◆ Provided data
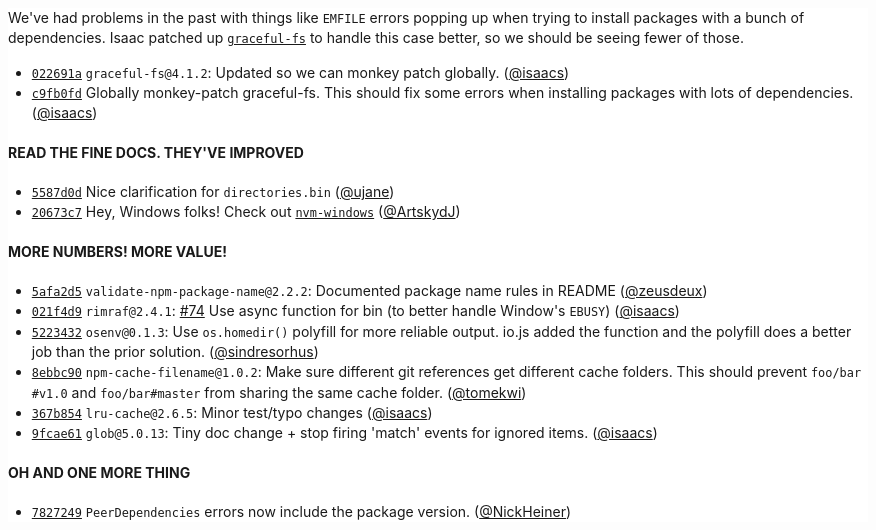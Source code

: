 We've had problems in the past with things like `EMFILE` errors popping up when
trying to install packages with a bunch of dependencies. Isaac patched up
[`graceful-fs`](https://github.com/isaacs/node-graceful-fs) to handle this case
better, so we should be seeing fewer of those.

* [`022691a`](https://github.com/npm/npm/commit/022691a)
  `graceful-fs@4.1.2`: Updated so we can monkey patch globally.
  ([@isaacs](https://github.com/isaacs))
* [`c9fb0fd`](https://github.com/npm/npm/commit/c9fb0fd)
  Globally monkey-patch graceful-fs. This should fix some errors when installing
  packages with lots of dependencies.
  ([@isaacs](https://github.com/isaacs))

#### READ THE FINE DOCS. THEY'VE IMPROVED

* [`5587d0d`](https://github.com/npm/npm/commit/5587d0d)
  Nice clarification for `directories.bin`
  ([@ujane](https://github.com/ujane))
* [`20673c7`](https://github.com/npm/npm/commit/20673c7)
  Hey, Windows folks! Check out
  [`nvm-windows`](https://github.com/coreybutler/nvm-windows)
  ([@ArtskydJ](https://github.com/ArtskydJ))

#### MORE NUMBERS! MORE VALUE!

* [`5afa2d5`](https://github.com/npm/npm/commit/5afa2d5)
  `validate-npm-package-name@2.2.2`: Documented package name rules in README
  ([@zeusdeux](https://github.com/zeusdeux))
* [`021f4d9`](https://github.com/npm/npm/commit/021f4d9)
  `rimraf@2.4.1`: [#74](https://github.com/isaacs/rimraf/issues/74) Use async
  function for bin (to better handle Window's `EBUSY`)
  ([@isaacs](https://github.com/isaacs))
* [`5223432`](https://github.com/npm/npm/commit/5223432)
  `osenv@0.1.3`: Use `os.homedir()` polyfill for more reliable output. io.js
  added the function and the polyfill does a better job than the prior solution.
  ([@sindresorhus](https://github.com/sindresorhus))
* [`8ebbc90`](https://github.com/npm/npm/commit/8ebbc90)
  `npm-cache-filename@1.0.2`: Make sure different git references get different
  cache folders. This should prevent `foo/bar#v1.0` and `foo/bar#master` from
  sharing the same cache folder.
  ([@tomekwi](https://github.com/tomekwi))
* [`367b854`](https://github.com/npm/npm/commit/367b854)
  `lru-cache@2.6.5`: Minor test/typo changes
  ([@isaacs](https://github.com/isaacs))
* [`9fcae61`](https://github.com/npm/npm/commit/9fcae61)
  `glob@5.0.13`: Tiny doc change + stop firing 'match' events for ignored items.
  ([@isaacs](https://github.com/isaacs))

#### OH AND ONE MORE THING

* [`7827249`](https://github.com/npm/npm/commit/7827249)
  `PeerDependencies` errors now include the package version.
  ([@NickHeiner](https://github.com/NickHeiner))
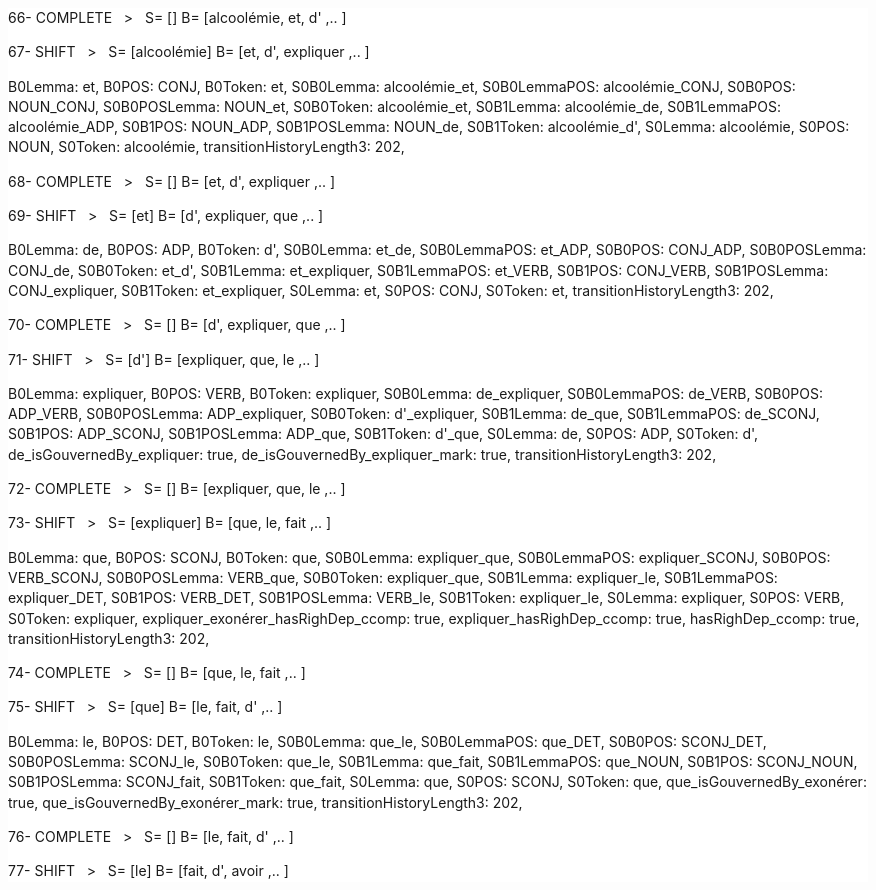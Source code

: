66- COMPLETE&nbsp;&nbsp;&nbsp;>&nbsp;&nbsp;&nbsp;S= []   B= [alcoolémie, et, d' ,.. ]



67- SHIFT&nbsp;&nbsp;&nbsp;>&nbsp;&nbsp;&nbsp;S= [alcoolémie]   B= [et, d', expliquer ,.. ]

B0Lemma: et, B0POS: CONJ, B0Token: et, S0B0Lemma: alcoolémie_et, S0B0LemmaPOS: alcoolémie_CONJ, S0B0POS: NOUN_CONJ, S0B0POSLemma: NOUN_et, S0B0Token: alcoolémie_et, S0B1Lemma: alcoolémie_de, S0B1LemmaPOS: alcoolémie_ADP, S0B1POS: NOUN_ADP, S0B1POSLemma: NOUN_de, S0B1Token: alcoolémie_d', S0Lemma: alcoolémie, S0POS: NOUN, S0Token: alcoolémie, transitionHistoryLength3: 202, 

68- COMPLETE&nbsp;&nbsp;&nbsp;>&nbsp;&nbsp;&nbsp;S= []   B= [et, d', expliquer ,.. ]



69- SHIFT&nbsp;&nbsp;&nbsp;>&nbsp;&nbsp;&nbsp;S= [et]   B= [d', expliquer, que ,.. ]

B0Lemma: de, B0POS: ADP, B0Token: d', S0B0Lemma: et_de, S0B0LemmaPOS: et_ADP, S0B0POS: CONJ_ADP, S0B0POSLemma: CONJ_de, S0B0Token: et_d', S0B1Lemma: et_expliquer, S0B1LemmaPOS: et_VERB, S0B1POS: CONJ_VERB, S0B1POSLemma: CONJ_expliquer, S0B1Token: et_expliquer, S0Lemma: et, S0POS: CONJ, S0Token: et, transitionHistoryLength3: 202, 

70- COMPLETE&nbsp;&nbsp;&nbsp;>&nbsp;&nbsp;&nbsp;S= []   B= [d', expliquer, que ,.. ]



71- SHIFT&nbsp;&nbsp;&nbsp;>&nbsp;&nbsp;&nbsp;S= [d']   B= [expliquer, que, le ,.. ]

B0Lemma: expliquer, B0POS: VERB, B0Token: expliquer, S0B0Lemma: de_expliquer, S0B0LemmaPOS: de_VERB, S0B0POS: ADP_VERB, S0B0POSLemma: ADP_expliquer, S0B0Token: d'_expliquer, S0B1Lemma: de_que, S0B1LemmaPOS: de_SCONJ, S0B1POS: ADP_SCONJ, S0B1POSLemma: ADP_que, S0B1Token: d'_que, S0Lemma: de, S0POS: ADP, S0Token: d', de_isGouvernedBy_expliquer: true, de_isGouvernedBy_expliquer_mark: true, transitionHistoryLength3: 202, 

72- COMPLETE&nbsp;&nbsp;&nbsp;>&nbsp;&nbsp;&nbsp;S= []   B= [expliquer, que, le ,.. ]



73- SHIFT&nbsp;&nbsp;&nbsp;>&nbsp;&nbsp;&nbsp;S= [expliquer]   B= [que, le, fait ,.. ]

B0Lemma: que, B0POS: SCONJ, B0Token: que, S0B0Lemma: expliquer_que, S0B0LemmaPOS: expliquer_SCONJ, S0B0POS: VERB_SCONJ, S0B0POSLemma: VERB_que, S0B0Token: expliquer_que, S0B1Lemma: expliquer_le, S0B1LemmaPOS: expliquer_DET, S0B1POS: VERB_DET, S0B1POSLemma: VERB_le, S0B1Token: expliquer_le, S0Lemma: expliquer, S0POS: VERB, S0Token: expliquer, expliquer_exonérer_hasRighDep_ccomp: true, expliquer_hasRighDep_ccomp: true, hasRighDep_ccomp: true, transitionHistoryLength3: 202, 

74- COMPLETE&nbsp;&nbsp;&nbsp;>&nbsp;&nbsp;&nbsp;S= []   B= [que, le, fait ,.. ]



75- SHIFT&nbsp;&nbsp;&nbsp;>&nbsp;&nbsp;&nbsp;S= [que]   B= [le, fait, d' ,.. ]

B0Lemma: le, B0POS: DET, B0Token: le, S0B0Lemma: que_le, S0B0LemmaPOS: que_DET, S0B0POS: SCONJ_DET, S0B0POSLemma: SCONJ_le, S0B0Token: que_le, S0B1Lemma: que_fait, S0B1LemmaPOS: que_NOUN, S0B1POS: SCONJ_NOUN, S0B1POSLemma: SCONJ_fait, S0B1Token: que_fait, S0Lemma: que, S0POS: SCONJ, S0Token: que, que_isGouvernedBy_exonérer: true, que_isGouvernedBy_exonérer_mark: true, transitionHistoryLength3: 202, 

76- COMPLETE&nbsp;&nbsp;&nbsp;>&nbsp;&nbsp;&nbsp;S= []   B= [le, fait, d' ,.. ]



77- SHIFT&nbsp;&nbsp;&nbsp;>&nbsp;&nbsp;&nbsp;S= [le]   B= [fait, d', avoir ,.. ]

◆ What to produce
Give the records again exactly, without pictures.

◆ Response
Source code

: We've had problems in the past with things like `EMFILE` errors popping up when
trying to install packages with a bunch of dependencies. Isaac patched up
[`graceful-fs`](https://github.com/isaacs/node-graceful-fs) to handle this case
better, so we should be seeing fewer of those.

* [`022691a`](https://github.com/npm/npm/commit/022691a)
  `graceful-fs@4.1.2`: Updated so we can monkey patch globally.
  ([@isaacs](https://github.com/isaacs))
* [`c9fb0fd`](https://github.com/npm/npm/commit/c9fb0fd)
  Globally monkey-patch graceful-fs. This should fix some errors when installing
  packages with lots of dependencies.
  ([@isaacs](https://github.com/isaacs))

#### READ THE FINE DOCS. THEY'VE IMPROVED

* [`5587d0d`](https://github.com/npm/npm/commit/5587d0d)
  Nice clarification for `directories.bin`
  ([@ujane](https://github.com/ujane))
* [`20673c7`](https://github.com/npm/npm/commit/20673c7)
  Hey, Windows folks! Check out
  [`nvm-windows`](https://github.com/coreybutler/nvm-windows)
  ([@ArtskydJ](https://github.com/ArtskydJ))

#### MORE NUMBERS! MORE VALUE!

* [`5afa2d5`](https://github.com/npm/npm/commit/5afa2d5)
  `validate-npm-package-name@2.2.2`: Documented package name rules in README
  ([@zeusdeux](https://github.com/zeusdeux))
* [`021f4d9`](https://github.com/npm/npm/commit/021f4d9)
  `rimraf@2.4.1`: [#74](https://github.com/isaacs/rimraf/issues/74) Use async
  function for bin (to better handle Window's `EBUSY`)
  ([@isaacs](https://github.com/isaacs))
* [`5223432`](https://github.com/npm/npm/commit/5223432)
  `osenv@0.1.3`: Use `os.homedir()` polyfill for more reliable output. io.js
  added the function and the polyfill does a better job than the prior solution.
  ([@sindresorhus](https://github.com/sindresorhus))
* [`8ebbc90`](https://github.com/npm/npm/commit/8ebbc90)
  `npm-cache-filename@1.0.2`: Make sure different git references get different
  cache folders. This should prevent `foo/bar#v1.0` and `foo/bar#master` from
  sharing the same cache folder.
  ([@tomekwi](https://github.com/tomekwi))
* [`367b854`](https://github.com/npm/npm/commit/367b854)
  `lru-cache@2.6.5`: Minor test/typo changes
  ([@isaacs](https://github.com/isaacs))
* [`9fcae61`](https://github.com/npm/npm/commit/9fcae61)
  `glob@5.0.13`: Tiny doc change + stop firing 'match' events for ignored items.
  ([@isaacs](https://github.com/isaacs))

#### OH AND ONE MORE THING

* [`7827249`](https://github.com/npm/npm/commit/7827249)
  `PeerDependencies` errors now include the package version.
  ([@NickHeiner](https://github.com/NickHeiner))
Source code

:66- COMPLETE&nbsp;&nbsp;&nbsp;>&nbsp;&nbsp;&nbsp;S= []   B= [alcoolémie, et, d' ,.. ]



67- SHIFT&nbsp;&nbsp;&nbsp;>&nbsp;&nbsp;&nbsp;S= [alcoolémie]   B= [et, d', expliquer ,.. ]

B0Lemma: et, B0POS: CONJ, B0Token: et, S0B0Lemma: alcoolémie_et, S0B0LemmaPOS: alcoolémie_CONJ, S0B0POS: NOUN_CONJ, S0B0POSLemma: NOUN_et, S0B0Token: alcoolémie_et, S0B1Lemma: alcoolémie_de, S0B1LemmaPOS: alcoolémie_ADP, S0B1POS: NOUN_ADP, S0B1POSLemma: NOUN_de, S0B1Token: alcoolémie_d', S0Lemma: alcoolémie, S0POS: NOUN, S0Token: alcoolémie, transitionHistoryLength3: 202, 

68- COMPLETE&nbsp;&nbsp;&nbsp;>&nbsp;&nbsp;&nbsp;S= []   B= [et, d', expliquer ,.. ]



69- SHIFT&nbsp;&nbsp;&nbsp;>&nbsp;&nbsp;&nbsp;S= [et]   B= [d', expliquer, que ,.. ]

B0Lemma: de, B0POS: ADP, B0Token: d', S0B0Lemma: et_de, S0B0LemmaPOS: et_ADP, S0B0POS: CONJ_ADP, S0B0POSLemma: CONJ_de, S0B0Token: et_d', S0B1Lemma: et_expliquer, S0B1LemmaPOS: et_VERB, S0B1POS: CONJ_VERB, S0B1POSLemma: CONJ_expliquer, S0B1Token: et_expliquer, S0Lemma: et, S0POS: CONJ, S0Token: et, transitionHistoryLength3: 202, 

70- COMPLETE&nbsp;&nbsp;&nbsp;>&nbsp;&nbsp;&nbsp;S= []   B= [d', expliquer, que ,.. ]



71- SHIFT&nbsp;&nbsp;&nbsp;>&nbsp;&nbsp;&nbsp;S= [d']   B= [expliquer, que, le ,.. ]

B0Lemma: expliquer, B0POS: VERB, B0Token: expliquer, S0B0Lemma: de_expliquer, S0B0LemmaPOS: de_VERB, S0B0POS: ADP_VERB, S0B0POSLemma: ADP_expliquer, S0B0Token: d'_expliquer, S0B1Lemma: de_que, S0B1LemmaPOS: de_SCONJ, S0B1POS: ADP_SCONJ, S0B1POSLemma: ADP_que, S0B1Token: d'_que, S0Lemma: de, S0POS: ADP, S0Token: d', de_isGouvernedBy_expliquer: true, de_isGouvernedBy_expliquer_mark: true, transitionHistoryLength3: 202, 

72- COMPLETE&nbsp;&nbsp;&nbsp;>&nbsp;&nbsp;&nbsp;S= []   B= [expliquer, que, le ,.. ]



73- SHIFT&nbsp;&nbsp;&nbsp;>&nbsp;&nbsp;&nbsp;S= [expliquer]   B= [que, le, fait ,.. ]

B0Lemma: que, B0POS: SCONJ, B0Token: que, S0B0Lemma: expliquer_que, S0B0LemmaPOS: expliquer_SCONJ, S0B0POS: VERB_SCONJ, S0B0POSLemma: VERB_que, S0B0Token: expliquer_que, S0B1Lemma: expliquer_le, S0B1LemmaPOS: expliquer_DET, S0B1POS: VERB_DET, S0B1POSLemma: VERB_le, S0B1Token: expliquer_le, S0Lemma: expliquer, S0POS: VERB, S0Token: expliquer, expliquer_exonérer_hasRighDep_ccomp: true, expliquer_hasRighDep_ccomp: true, hasRighDep_ccomp: true, transitionHistoryLength3: 202, 

74- COMPLETE&nbsp;&nbsp;&nbsp;>&nbsp;&nbsp;&nbsp;S= []   B= [que, le, fait ,.. ]



75- SHIFT&nbsp;&nbsp;&nbsp;>&nbsp;&nbsp;&nbsp;S= [que]   B= [le, fait, d' ,.. ]

B0Lemma: le, B0POS: DET, B0Token: le, S0B0Lemma: que_le, S0B0LemmaPOS: que_DET, S0B0POS: SCONJ_DET, S0B0POSLemma: SCONJ_le, S0B0Token: que_le, S0B1Lemma: que_fait, S0B1LemmaPOS: que_NOUN, S0B1POS: SCONJ_NOUN, S0B1POSLemma: SCONJ_fait, S0B1Token: que_fait, S0Lemma: que, S0POS: SCONJ, S0Token: que, que_isGouvernedBy_exonérer: true, que_isGouvernedBy_exonérer_mark: true, transitionHistoryLength3: 202, 

76- COMPLETE&nbsp;&nbsp;&nbsp;>&nbsp;&nbsp;&nbsp;S= []   B= [le, fait, d' ,.. ]



77- SHIFT&nbsp;&nbsp;&nbsp;>&nbsp;&nbsp;&nbsp;S= [le]   B= [fait, d', avoir ,.. ]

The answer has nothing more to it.